We remember a time when Dr Charles Kraft was ministering to a man who had been severely abused by his father when he was a boy. It was clear that the man did not think his father deserved to be forgiven. After all, he did cause him great harm, and the man was right to be angry about it when it happened. The problem was compounded by the fact that the father had since died, and so the man could no longer do anything about the anger, such as confront him or seek an apology. So, he did what we too often do; he hung onto the anger and resentment and became bitter. He also sought others to blame, and God was the obvious candidate. After all, God is supposed to be all loving and all powerful. Why then did he let it happen? Doesn't he love the man now? Didn't he care about the boy then?

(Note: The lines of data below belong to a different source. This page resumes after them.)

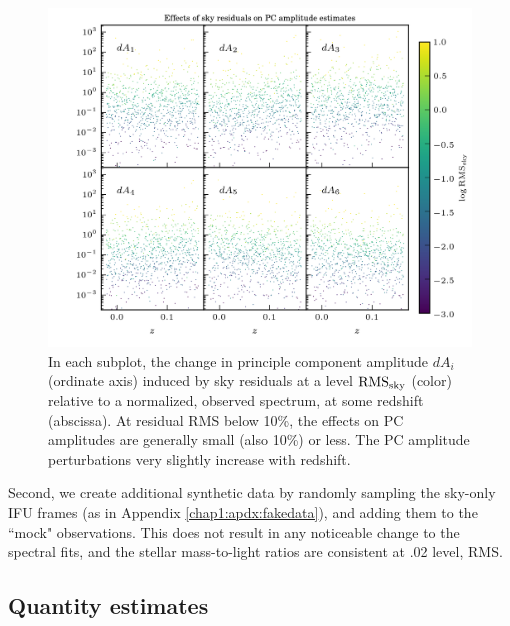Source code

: \begin{figure}
    \centering
    \includegraphics[width=\textwidth]{sky_resids}
    \caption[Effects of imperfect sky subtraction on PC down-projection]{\fixspacing In each subplot, the change in principle component amplitude $dA_i$ (ordinate axis) induced by sky residuals at a level ${\rm RMS_{sky}}$ (color) relative to a normalized, observed spectrum, at some redshift (abscissa). At residual RMS below 10\%, the effects on PC amplitudes are generally small (also 10\%) or less. The PC amplitude perturbations very slightly increase with redshift.}
    \label{fig:sky_resid}
\end{figure}

Second, we create additional synthetic data by randomly sampling the sky-only IFU frames (as in Appendix \ref{chap1:apdx:fakedata}), and adding them to the ``mock" observations. This does not result in any noticeable change to the spectral fits, and the stellar mass-to-light ratios are consistent at .02 level, RMS.

\subsection{Quantity estimates}
\label{chap1:subsec:param_estimates}

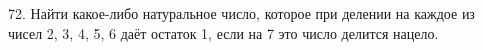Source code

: 72. Найти какое-либо натуральное число, которое при делении на каждое из чисел 2, 3, 4, 5, 6 даёт остаток 1, если на 7 это число делится нацело.\\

Chuck explained about God's choice not to violate anyone's free will, and that Jesus was there at the time doing whatever he could do in the situation. The man accepted this and let God off the hook. But he was still angry about his father. Chuck's response was inspired. We don't recall exactly what he said, but it was something like this:

"It seems to me you have a real problem. Something happened to you a long time ago and it is still affecting your life. You aren't happy because you are full of anger at what happened. You want to do something about it. You won't let God take it over because you want to exact your justice. You want revenge."

"But the person who hurt you is no longer available to you because he is dead. You might settle for them saying sorry, but they can't because they are no longer here. You aren't free because someone who hurt you in the past is still doing it from the grave. They can't do anything about it. You can't do anything about it. So what are you going to do? Are you going to continue to let someone who hurt you and is now dead continue to hurt you? Or are you going to get true revenge by not letting them hurt you any more?"

"How do I do that?" the man said.

"By not insisting on doing something that you have no possibility of doing, and handing the problem over to the One who is able to do something about it. He is just. He knows what is best for you and for your father. He will do what is right."

The man began to get the message.

When we are hurt we do have a right to be angry. We can also insist on doing something about it. However, more often than not we don't know what is the right thing to do, and it will only make things worse for ourselves and the other person, not to mention others who have to live around us. Then there are the times, as for the man above, when there is really nothing we can do about it, at least from the perspective of obtaining justice. To continue trying to resolve the situation in our own strength is clearly foolish. It becomes an obstacle to our receiving justice and offering forgiveness, an obstacle to the other person repenting, and an obstacle to us having good relationships with God and others.

Forgiveness is Not

From R. T. Kendall, Total forgiveness, pps. 19-25

  1. Approval of what they did

  2. Excusing what they did

  3. Justifying what they did

  4. Pardoning what they did

  5. Reconciliation

  6. Denying what they did

  7. Blindness to what they did

  8. Forgetting

  9. Refusing to take the wrong seriously

  10. Pretending we are not hurt

Obstacles to Forgiveness

  • Denial

    It is important that we acknowledge how we have been hurt and abused. Healing does not come when our pain is repressed or trivialised. (John 8:32,36)

  • Anger

    "In your anger do not sin. Do not let the sun go down while you are still angry, and do not give the devil a foothold." (Ephesians 4:26)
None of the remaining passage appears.